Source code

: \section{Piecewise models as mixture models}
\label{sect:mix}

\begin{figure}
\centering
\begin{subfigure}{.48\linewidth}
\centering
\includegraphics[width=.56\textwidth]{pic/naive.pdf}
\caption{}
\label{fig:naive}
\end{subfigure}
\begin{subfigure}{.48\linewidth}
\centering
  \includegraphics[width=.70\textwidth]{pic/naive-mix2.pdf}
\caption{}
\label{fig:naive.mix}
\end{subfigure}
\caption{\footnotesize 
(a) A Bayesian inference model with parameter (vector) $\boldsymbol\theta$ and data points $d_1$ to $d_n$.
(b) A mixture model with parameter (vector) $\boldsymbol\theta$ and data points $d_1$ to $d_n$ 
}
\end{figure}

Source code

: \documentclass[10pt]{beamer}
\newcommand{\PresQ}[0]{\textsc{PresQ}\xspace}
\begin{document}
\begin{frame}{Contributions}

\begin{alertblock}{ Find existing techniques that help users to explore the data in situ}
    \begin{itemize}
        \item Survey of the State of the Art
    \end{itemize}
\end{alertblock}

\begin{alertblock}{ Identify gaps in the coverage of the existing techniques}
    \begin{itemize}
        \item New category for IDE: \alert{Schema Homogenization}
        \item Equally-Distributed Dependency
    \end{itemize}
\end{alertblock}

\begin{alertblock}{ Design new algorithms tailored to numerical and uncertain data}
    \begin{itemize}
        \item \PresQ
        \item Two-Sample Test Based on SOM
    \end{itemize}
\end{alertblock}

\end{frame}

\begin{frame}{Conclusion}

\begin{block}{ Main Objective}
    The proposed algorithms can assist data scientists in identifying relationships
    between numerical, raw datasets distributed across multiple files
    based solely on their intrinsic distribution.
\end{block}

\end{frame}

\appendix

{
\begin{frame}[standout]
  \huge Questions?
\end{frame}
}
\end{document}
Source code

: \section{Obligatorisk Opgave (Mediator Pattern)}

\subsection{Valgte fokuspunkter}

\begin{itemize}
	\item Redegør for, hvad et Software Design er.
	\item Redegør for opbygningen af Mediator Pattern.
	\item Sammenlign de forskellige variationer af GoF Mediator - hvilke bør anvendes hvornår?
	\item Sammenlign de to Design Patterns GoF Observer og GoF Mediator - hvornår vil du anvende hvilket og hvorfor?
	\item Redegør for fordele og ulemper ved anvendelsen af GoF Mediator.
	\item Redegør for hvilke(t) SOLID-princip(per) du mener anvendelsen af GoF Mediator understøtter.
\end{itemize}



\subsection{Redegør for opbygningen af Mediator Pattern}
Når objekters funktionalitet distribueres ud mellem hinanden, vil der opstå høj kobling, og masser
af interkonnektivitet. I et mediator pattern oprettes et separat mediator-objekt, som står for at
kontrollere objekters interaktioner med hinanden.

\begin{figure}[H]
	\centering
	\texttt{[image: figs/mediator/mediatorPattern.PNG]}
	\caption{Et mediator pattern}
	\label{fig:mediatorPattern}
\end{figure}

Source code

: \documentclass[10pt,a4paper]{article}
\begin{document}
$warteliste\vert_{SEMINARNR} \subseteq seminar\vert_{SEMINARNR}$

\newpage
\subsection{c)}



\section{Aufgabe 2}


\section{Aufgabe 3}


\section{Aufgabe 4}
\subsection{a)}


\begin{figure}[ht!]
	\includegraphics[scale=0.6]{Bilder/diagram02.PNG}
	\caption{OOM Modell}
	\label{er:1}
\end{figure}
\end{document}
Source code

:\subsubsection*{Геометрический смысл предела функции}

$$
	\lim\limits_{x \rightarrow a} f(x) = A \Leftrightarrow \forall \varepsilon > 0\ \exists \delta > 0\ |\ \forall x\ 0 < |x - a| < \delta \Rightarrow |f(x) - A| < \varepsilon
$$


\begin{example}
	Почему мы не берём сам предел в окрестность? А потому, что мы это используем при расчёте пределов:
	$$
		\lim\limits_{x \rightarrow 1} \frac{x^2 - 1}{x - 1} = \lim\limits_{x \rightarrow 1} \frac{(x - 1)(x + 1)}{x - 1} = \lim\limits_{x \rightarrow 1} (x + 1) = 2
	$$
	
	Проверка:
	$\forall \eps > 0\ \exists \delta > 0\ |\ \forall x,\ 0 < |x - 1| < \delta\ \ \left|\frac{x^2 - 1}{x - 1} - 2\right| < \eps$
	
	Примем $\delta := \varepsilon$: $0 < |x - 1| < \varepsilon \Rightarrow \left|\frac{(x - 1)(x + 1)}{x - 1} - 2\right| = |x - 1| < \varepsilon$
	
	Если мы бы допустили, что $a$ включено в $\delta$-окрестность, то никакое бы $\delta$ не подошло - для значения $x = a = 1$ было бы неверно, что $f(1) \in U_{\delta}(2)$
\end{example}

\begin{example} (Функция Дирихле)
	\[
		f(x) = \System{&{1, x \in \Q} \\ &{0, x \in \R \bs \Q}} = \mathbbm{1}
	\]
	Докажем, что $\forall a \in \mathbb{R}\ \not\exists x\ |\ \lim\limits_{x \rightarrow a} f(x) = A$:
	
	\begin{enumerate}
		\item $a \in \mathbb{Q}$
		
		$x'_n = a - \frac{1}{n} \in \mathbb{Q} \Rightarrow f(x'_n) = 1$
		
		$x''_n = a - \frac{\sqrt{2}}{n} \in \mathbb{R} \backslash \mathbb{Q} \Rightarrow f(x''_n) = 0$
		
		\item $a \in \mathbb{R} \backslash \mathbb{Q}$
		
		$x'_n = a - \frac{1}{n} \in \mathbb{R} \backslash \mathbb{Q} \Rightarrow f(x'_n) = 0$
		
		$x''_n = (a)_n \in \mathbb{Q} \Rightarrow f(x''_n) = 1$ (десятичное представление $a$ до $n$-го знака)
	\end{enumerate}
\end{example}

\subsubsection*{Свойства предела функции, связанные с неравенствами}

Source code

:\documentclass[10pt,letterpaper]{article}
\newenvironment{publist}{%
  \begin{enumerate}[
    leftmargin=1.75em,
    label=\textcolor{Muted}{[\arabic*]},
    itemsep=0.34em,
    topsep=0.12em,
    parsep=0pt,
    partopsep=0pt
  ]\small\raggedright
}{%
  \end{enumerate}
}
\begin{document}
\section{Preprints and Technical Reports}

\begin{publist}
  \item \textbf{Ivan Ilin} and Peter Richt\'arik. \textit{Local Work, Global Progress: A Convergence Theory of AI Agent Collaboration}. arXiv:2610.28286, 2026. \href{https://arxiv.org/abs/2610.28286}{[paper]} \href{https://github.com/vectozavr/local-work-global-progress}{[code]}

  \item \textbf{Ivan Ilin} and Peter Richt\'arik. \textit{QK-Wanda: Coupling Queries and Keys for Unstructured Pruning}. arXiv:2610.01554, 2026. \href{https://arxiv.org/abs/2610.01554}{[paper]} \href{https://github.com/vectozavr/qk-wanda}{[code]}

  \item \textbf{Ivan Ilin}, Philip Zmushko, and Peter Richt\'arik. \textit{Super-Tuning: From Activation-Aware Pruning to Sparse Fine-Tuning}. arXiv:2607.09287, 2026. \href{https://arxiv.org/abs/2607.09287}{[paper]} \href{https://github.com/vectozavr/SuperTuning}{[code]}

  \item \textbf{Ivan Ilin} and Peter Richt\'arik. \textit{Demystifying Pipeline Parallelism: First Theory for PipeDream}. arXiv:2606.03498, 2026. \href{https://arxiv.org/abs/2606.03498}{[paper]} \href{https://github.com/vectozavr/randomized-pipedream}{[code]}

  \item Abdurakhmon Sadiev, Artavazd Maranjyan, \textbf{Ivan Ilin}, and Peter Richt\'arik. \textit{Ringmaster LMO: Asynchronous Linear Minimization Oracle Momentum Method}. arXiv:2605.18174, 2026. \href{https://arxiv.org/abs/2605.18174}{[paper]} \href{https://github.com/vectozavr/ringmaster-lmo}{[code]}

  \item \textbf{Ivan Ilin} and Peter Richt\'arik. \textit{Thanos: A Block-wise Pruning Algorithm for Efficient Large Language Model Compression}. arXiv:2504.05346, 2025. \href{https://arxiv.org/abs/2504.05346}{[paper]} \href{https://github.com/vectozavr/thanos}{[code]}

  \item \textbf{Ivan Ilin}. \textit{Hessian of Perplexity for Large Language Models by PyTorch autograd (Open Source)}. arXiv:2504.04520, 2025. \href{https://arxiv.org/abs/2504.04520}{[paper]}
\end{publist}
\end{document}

### Problem
All lines from the line containing "A Block-wise Pruning" through the last line of the data are to be repeated exactly; no other line belongs in the answer.

### Output for this task
  \item \textbf{Ivan Ilin} and Peter Richt\'arik. \textit{Thanos: A Block-wise Pruning Algorithm for Efficient Large Language Model Compression}. arXiv:2504.05346, 2025. \href{https://arxiv.org/abs/2504.05346}{[paper]} \href{https://github.com/vectozavr/thanos}{[code]}

  \item \textbf{Ivan Ilin}. \textit{Hessian of Perplexity for Large Language Models by PyTorch autograd (Open Source)}. arXiv:2504.04520, 2025. \href{https://arxiv.org/abs/2504.04520}{[paper]}
\end{publist}
\end{document}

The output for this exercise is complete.